- WHAT THE EXERCISE ASKS:
Looking through the data below, work out how many lines have the word "Mongoose". Reply with that number only.

Saved data entries:
:::::

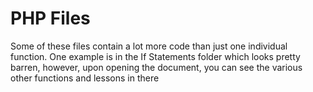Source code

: # PHP Files
Some of these files contain a lot more code than just one individual function. 
One example is in the If Statements folder which looks pretty barren, however, upon opening the document, you can see the various other functions and lessons in there

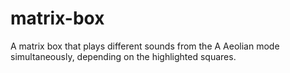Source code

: # matrix-box
A matrix box that plays different sounds from the A Aeolian mode simultaneously, depending on the highlighted squares.
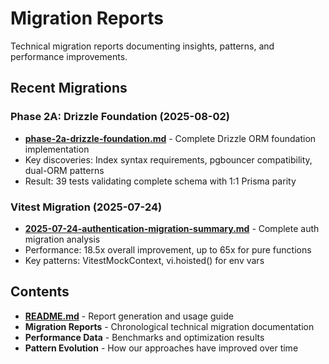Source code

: # Migration Reports

Technical migration reports documenting insights, patterns, and performance improvements.

## Recent Migrations

### Phase 2A: Drizzle Foundation (2025-08-02)
- **[phase-2a-drizzle-foundation.md](./phase-2a-drizzle-foundation.md)** - Complete Drizzle ORM foundation implementation
- Key discoveries: Index syntax requirements, pgbouncer compatibility, dual-ORM patterns
- Result: 39 tests validating complete schema with 1:1 Prisma parity

### Vitest Migration (2025-07-24)
- **[2025-07-24-authentication-migration-summary.md](./2025-07-24-authentication-migration-summary.md)** - Complete auth migration analysis
- Performance: 18.5x overall improvement, up to 65x for pure functions
- Key patterns: VitestMockContext, vi.hoisted() for env vars

## Contents

- **[README.md](./README.md)** - Report generation and usage guide
- **Migration Reports** - Chronological technical migration documentation
- **Performance Data** - Benchmarks and optimization results
- **Pattern Evolution** - How our approaches have improved over time
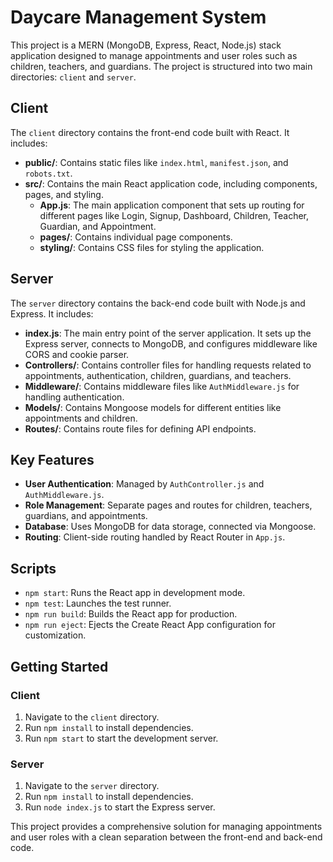 # Daycare Management System

This project is a MERN (MongoDB, Express, React, Node.js) stack application designed to manage appointments and user roles such as children, teachers, and guardians. The project is structured into two main directories: `client` and `server`.

## Client

The `client` directory contains the front-end code built with React. It includes:

- **public/**: Contains static files like `index.html`, `manifest.json`, and `robots.txt`.
- **src/**: Contains the main React application code, including components, pages, and styling.
  - **App.js**: The main application component that sets up routing for different pages like Login, Signup, Dashboard, Children, Teacher, Guardian, and Appointment.
  - **pages/**: Contains individual page components.
  - **styling/**: Contains CSS files for styling the application.

## Server

The `server` directory contains the back-end code built with Node.js and Express. It includes:

- **index.js**: The main entry point of the server application. It sets up the Express server, connects to MongoDB, and configures middleware like CORS and cookie parser.
- **Controllers/**: Contains controller files for handling requests related to appointments, authentication, children, guardians, and teachers.
- **Middleware/**: Contains middleware files like `AuthMiddleware.js` for handling authentication.
- **Models/**: Contains Mongoose models for different entities like appointments and children.
- **Routes/**: Contains route files for defining API endpoints.

## Key Features

- **User Authentication**: Managed by `AuthController.js` and `AuthMiddleware.js`.
- **Role Management**: Separate pages and routes for children, teachers, guardians, and appointments.
- **Database**: Uses MongoDB for data storage, connected via Mongoose.
- **Routing**: Client-side routing handled by React Router in `App.js`.

## Scripts

- `npm start`: Runs the React app in development mode.
- `npm test`: Launches the test runner.
- `npm run build`: Builds the React app for production.
- `npm run eject`: Ejects the Create React App configuration for customization.

## Getting Started

### Client

1. Navigate to the `client` directory.
2. Run `npm install` to install dependencies.
3. Run `npm start` to start the development server.

### Server

1. Navigate to the `server` directory.
2. Run `npm install` to install dependencies.
3. Run `node index.js` to start the Express server.

This project provides a comprehensive solution for managing appointments and user roles with a clean separation between the front-end and back-end code.

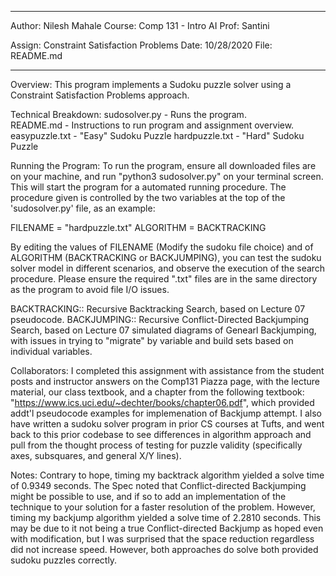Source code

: **********************************
Author:   Nilesh Mahale
Course:   Comp 131 - Intro AI
Prof:     Santini

Assign:   Constraint Satisfaction Problems
Date:     10/28/2020
File:     README.md
**********************************

Overview:
This program implements a Sudoku puzzle solver using a Constraint Satisfaction
Problems approach. 

Technical Breakdown:
sudosolver.py   - Runs the program.  
README.md       - Instructions to run program and assignment overview.
easypuzzle.txt  - "Easy" Sudoku Puzzle
hardpuzzle.txt  - "Hard" Sudoku Puzzle

Running the Program:
To run the program, ensure all downloaded files are on your machine, and run
"python3 sudosolver.py" on your terminal screen. This will start the program
for a automated running procedure. The procedure given is controlled by the two
variables at the top of the 'sudosolver.py' file, as an example:

FILENAME = "hardpuzzle.txt"
ALGORITHM = BACKTRACKING

By editing the values of FILENAME (Modify the sudoku file choice) and of
ALGORITHM (BACKTRACKING or BACKJUMPING), you can test the sudoku solver model in
different scenarios, and observe the execution of the search procedure. Please
ensure the required ".txt" files are in the same directory as the program to
avoid file I/O issues.

BACKTRACKING:: Recursive Backtracking Search, based on Lecture 07 pseudocode.
BACKJUMPING:: Recursive Conflict-Directed Backjumping Search, based on Lecture 
07 simulated diagrams of Genearl Backjumping, with issues in trying to "migrate"
by variable and build sets based on individual variables.

Collaborators:
I completed this assignment with assistance from the student posts and
instructor answers on the Comp131 Piazza page, with the lecture material,
our class textbook, and a chapter from the following textbook:
"https://www.ics.uci.edu/~dechter/books/chapter06.pdf", which provided addt'l
pseudocode examples for implemenation of Backjump attempt. I also have written
a sudoku solver program in prior CS courses at Tufts, and went back to this
prior codebase to see differences in algorithm approach and pull from the
thought process of testing for puzzle validity (specifically axes, subsquares,
and general X/Y lines).

Notes:
Contrary to hope, timing my backtrack algorithm yielded a solve time of
0.9349 seconds. The Spec noted that Conflict-directed Backjumping might be
possible to use, and if so to add an implementation of the technique to your
solution for a faster resolution of the problem. However, timing my backjump
algorithm yielded a solve time of 2.2810 seconds. This may be due to it not
being a true Conflict-directed Backjump as hoped even with modification, but
I was surprised that the space reduction regardless did not increase speed.
However, both approaches do solve both provided sudoku puzzles correctly.
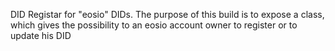 DID Registar for \"eosio\" DIDs. The purpose of this build is to expose a class, which gives the possibility to an eosio account owner to register or to update his DID
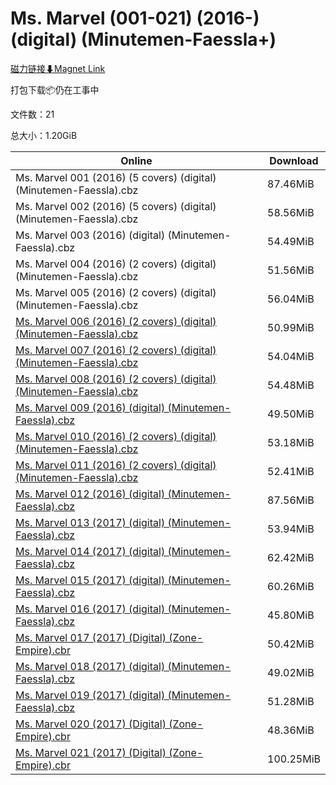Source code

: # Ms. Marvel (001-021) (2016-) (digital) (Minutemen-Faessla+)

[磁力链接⬇Magnet Link](magnet:?xt=urn:btih:fea992f3c06484bfa42affde0a299c02e7a082ad&dn=Ms.%20Marvel%20%28001-021%29%20%282016-%29%20%28digital%29%20%28Minutemen-Faessla%2B%29)

打包下载📦仍在工事中

文件数：21

总大小：1.20GiB

Online | Download
--- | ---
Ms. Marvel 001 (2016) (5 covers) (digital) (Minutemen-Faessla).cbz | 87.46MiB
Ms. Marvel 002 (2016) (5 covers) (digital) (Minutemen-Faessla).cbz | 58.56MiB
Ms. Marvel 003 (2016) (digital) (Minutemen-Faessla).cbz | 54.49MiB
Ms. Marvel 004 (2016) (2 covers) (digital) (Minutemen-Faessla).cbz | 51.56MiB
Ms. Marvel 005 (2016) (2 covers) (digital) (Minutemen-Faessla).cbz | 56.04MiB
[Ms. Marvel 006 (2016) (2 covers) (digital) (Minutemen-Faessla).cbz](https://github.com/alicewish/markdown/blob/master/comic/Ms-Marvel-006-2016-2-covers-digital-Minutemen-Faessla-cbz.md) | 50.99MiB
[Ms. Marvel 007 (2016) (2 covers) (digital) (Minutemen-Faessla).cbz](https://github.com/alicewish/markdown/blob/master/comic/Ms-Marvel-007-2016-2-covers-digital-Minutemen-Faessla-cbz.md) | 54.04MiB
[Ms. Marvel 008 (2016) (2 covers) (digital) (Minutemen-Faessla).cbz](https://github.com/alicewish/markdown/blob/master/comic/Ms-Marvel-008-2016-2-covers-digital-Minutemen-Faessla-cbz.md) | 54.48MiB
[Ms. Marvel 009 (2016) (digital) (Minutemen-Faessla).cbz](https://github.com/alicewish/markdown/blob/master/comic/Ms-Marvel-009-2016-digital-Minutemen-Faessla-cbz.md) | 49.50MiB
[Ms. Marvel 010 (2016) (2 covers) (digital) (Minutemen-Faessla).cbz](https://github.com/alicewish/markdown/blob/master/comic/Ms-Marvel-010-2016-2-covers-digital-Minutemen-Faessla-cbz.md) | 53.18MiB
[Ms. Marvel 011 (2016) (2 covers) (digital) (Minutemen-Faessla).cbz](https://github.com/alicewish/markdown/blob/master/comic/Ms-Marvel-011-2016-2-covers-digital-Minutemen-Faessla-cbz.md) | 52.41MiB
[Ms. Marvel 012 (2016) (digital) (Minutemen-Faessla).cbz](https://github.com/alicewish/markdown/blob/master/comic/Ms-Marvel-012-2016-digital-Minutemen-Faessla-cbz.md) | 87.56MiB
[Ms. Marvel 013 (2017) (digital) (Minutemen-Faessla).cbz](https://github.com/alicewish/markdown/blob/master/comic/Ms-Marvel-013-2017-digital-Minutemen-Faessla-cbz.md) | 53.94MiB
[Ms. Marvel 014 (2017) (digital) (Minutemen-Faessla).cbz](https://github.com/alicewish/markdown/blob/master/comic/Ms-Marvel-014-2017-digital-Minutemen-Faessla-cbz.md) | 62.42MiB
[Ms. Marvel 015 (2017) (digital) (Minutemen-Faessla).cbz](https://github.com/alicewish/markdown/blob/master/comic/Ms-Marvel-015-2017-digital-Minutemen-Faessla-cbz.md) | 60.26MiB
[Ms. Marvel 016 (2017) (digital) (Minutemen-Faessla).cbz](https://github.com/alicewish/markdown/blob/master/comic/Ms-Marvel-016-2017-digital-Minutemen-Faessla-cbz.md) | 45.80MiB
[Ms. Marvel 017 (2017) (Digital) (Zone-Empire).cbr](https://github.com/alicewish/markdown/blob/master/comic/Ms-Marvel-017-2017-Digital-Zone-Empire-cbr.md) | 50.42MiB
[Ms. Marvel 018 (2017) (digital) (Minutemen-Faessla).cbz](https://github.com/alicewish/markdown/blob/master/comic/Ms-Marvel-018-2017-digital-Minutemen-Faessla-cbz.md) | 49.02MiB
[Ms. Marvel 019 (2017) (digital) (Minutemen-Faessla).cbz](https://github.com/alicewish/markdown/blob/master/comic/Ms-Marvel-019-2017-digital-Minutemen-Faessla-cbz.md) | 51.28MiB
[Ms. Marvel 020 (2017) (Digital) (Zone-Empire).cbr](https://github.com/alicewish/markdown/blob/master/comic/Ms-Marvel-020-2017-Digital-Zone-Empire-cbr.md) | 48.36MiB
[Ms. Marvel 021 (2017) (Digital) (Zone-Empire).cbr](https://github.com/alicewish/markdown/blob/master/comic/Ms-Marvel-021-2017-Digital-Zone-Empire-cbr.md) | 100.25MiB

:::::

- RESPONSE BOX:
2